▶ [Required action]
Among the lines below, a stretch begins at the one with "- **What is TensorFlow’s Eager Execution?**" and ends at the one with "version 1.15 and". Repeat that stretch exactly, ends included.

▶ [Source records]
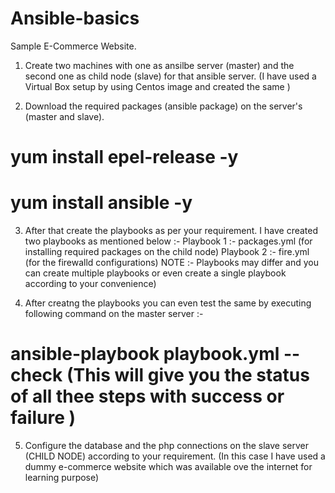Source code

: # Ansible-basics
Sample E-Commerce Website.

1. Create two machines with one as ansilbe server (master) and the second one as child node (slave) for that ansible server.  (I have used a Virtual Box setup by using Centos image and created the same )

2. Download the required packages (ansible package) on the server's (master and slave).

# yum install epel-release -y
# yum install ansible -y

3. After that create the playbooks as per your requirement. I have created two playbooks as mentioned below :-
Playbook 1 :- packages.yml (for installing required packages on the child node)
Playbook 2 :- fire.yml (for the firewalld configurations)
NOTE :- Playbooks may differ and you can create multiple playbooks or even create a single playbook according to your convenience)

4. After creatng the playbooks you can even test the same by executing following command on the master server :-

# ansible-playbook playbook.yml --check  (This will give you the status of all thee steps with success or failure )

5. Configure the database and the php connections on the slave server (CHILD NODE) according to your requirement. (In this case I have used a dummy e-commerce website which was available ove the internet for learning purpose)
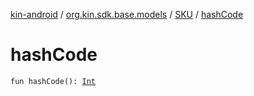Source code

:[kin-android](../../index.md) / [org.kin.sdk.base.models](../index.md) / [SKU](index.md) / [hashCode](./hash-code.md)

# hashCode

`fun hashCode(): `[`Int`](https://kotlinlang.org/api/latest/jvm/stdlib/kotlin/-int/index.html)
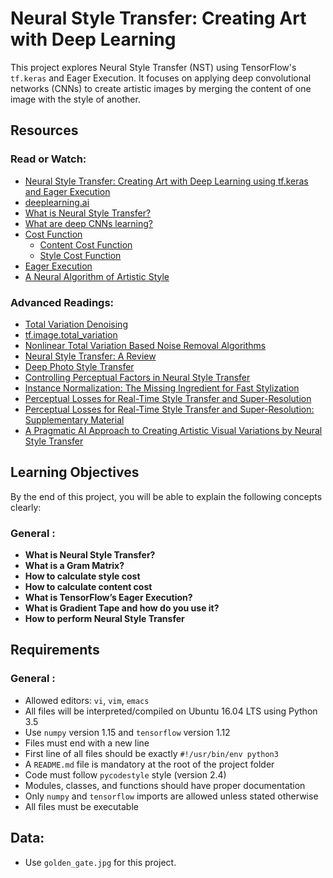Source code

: # Neural Style Transfer: Creating Art with Deep Learning

This project explores Neural Style Transfer (NST) using TensorFlow's `tf.keras` and Eager Execution. It focuses on applying deep convolutional networks (CNNs) to create artistic images by merging the content of one image with the style of another.

## Resources

### Read or Watch:
- [Neural Style Transfer: Creating Art with Deep Learning using tf.keras and Eager Execution](https://medium.com/tensorflow/neural-style-transfer-creating-art-with-deep-learning-using-tf-keras-and-eager-execution-7d541ac31398) 
- [deeplearning.ai](https://www.deeplearning.ai)
- [What is Neural Style Transfer?](https://www.youtube.com/watch?v=R39tWYYKNcI&list=PLkDaE6sCZn6Gl29AoE31iwdVwSG-KnDzF&index=38)
- [What are deep CNNs learning?](https://www.youtube.com/watch?v=ChoV5h7tw5A&list=PLkDaE6sCZn6Gl29AoE31iwdVwSG-KnDzF&index=39)
- [Cost Function](https://www.youtube.com/watch?v=xY-DMAJpIP4&list=PLkDaE6sCZn6Gl29AoE31iwdVwSG-KnDzF&index=39)  
  - [Content Cost Function](https://www.youtube.com/watch?v=b1I5X3UfEYI&list=PLkDaE6sCZn6Gl29AoE31iwdVwSG-KnDzF&index=40)  
  - [Style Cost Function](https://www.youtube.com/watch?v=QgkLfjfGul8&list=PLkDaE6sCZn6Gl29AoE31iwdVwSG-KnDzF&index=42)
- [Eager Execution](https://www.tensorflow.org/guide/basics)
- [A Neural Algorithm of Artistic Style](https://arxiv.org/pdf/1508.06576)

### Advanced Readings:
- [Total Variation Denoising](https://en.wikipedia.org/wiki/Total_variation_denoising)
- [tf.image.total_variation](https://www.tensorflow.org/api_docs/python/tf/image/total_variation)
- [Nonlinear Total Variation Based Noise Removal Algorithms](https://citeseerx.ist.psu.edu/viewdoc/download?doi=10.1.1.117.1675&rep=rep1&type=pdf)
- [Neural Style Transfer: A Review](https://arxiv.org/pdf/1705.04058)
- [Deep Photo Style Transfer](https://arxiv.org/abs/1703.07511)
- [Controlling Perceptual Factors in Neural Style Transfer](https://arxiv.org/abs/1611.07865)
- [Instance Normalization: The Missing Ingredient for Fast Stylization](https://arxiv.org/abs/1607.08022)
- [Perceptual Losses for Real-Time Style Transfer and Super-Resolution](https://arxiv.org/abs/1603.08155)
- [Perceptual Losses for Real-Time Style Transfer and Super-Resolution: Supplementary Material](https://arxiv.org/abs/1603.08155)
- [A Pragmatic AI Approach to Creating Artistic Visual Variations by Neural Style Transfer](https://arxiv.org/abs/1705.04058)

## Learning Objectives
By the end of this project, you will be able to explain the following concepts clearly:

### General :
- **What is Neural Style Transfer?**
- **What is a Gram Matrix?**
- **How to calculate style cost**
- **How to calculate content cost**
- **What is TensorFlow’s Eager Execution?**
- **What is Gradient Tape and how do you use it?**
- **How to perform Neural Style Transfer**

## Requirements

### General :
- Allowed editors: `vi`, `vim`, `emacs`
- All files will be interpreted/compiled on Ubuntu 16.04 LTS using Python 3.5
- Use `numpy` version 1.15 and `tensorflow` version 1.12
- Files must end with a new line
- First line of all files should be exactly `#!/usr/bin/env python3`
- A `README.md` file is mandatory at the root of the project folder
- Code must follow `pycodestyle` style (version 2.4)
- Modules, classes, and functions should have proper documentation
- Only `numpy` and `tensorflow` imports are allowed unless stated otherwise
- All files must be executable

## Data:
- Use `golden_gate.jpg` for this project.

▶ [Response box]
- **What is TensorFlow’s Eager Execution?**
- **What is Gradient Tape and how do you use it?**
- **How to perform Neural Style Transfer**

## Requirements

### General :
- Allowed editors: `vi`, `vim`, `emacs`
- All files will be interpreted/compiled on Ubuntu 16.04 LTS using Python 3.5
- Use `numpy` version 1.15 and `tensorflow` version 1.12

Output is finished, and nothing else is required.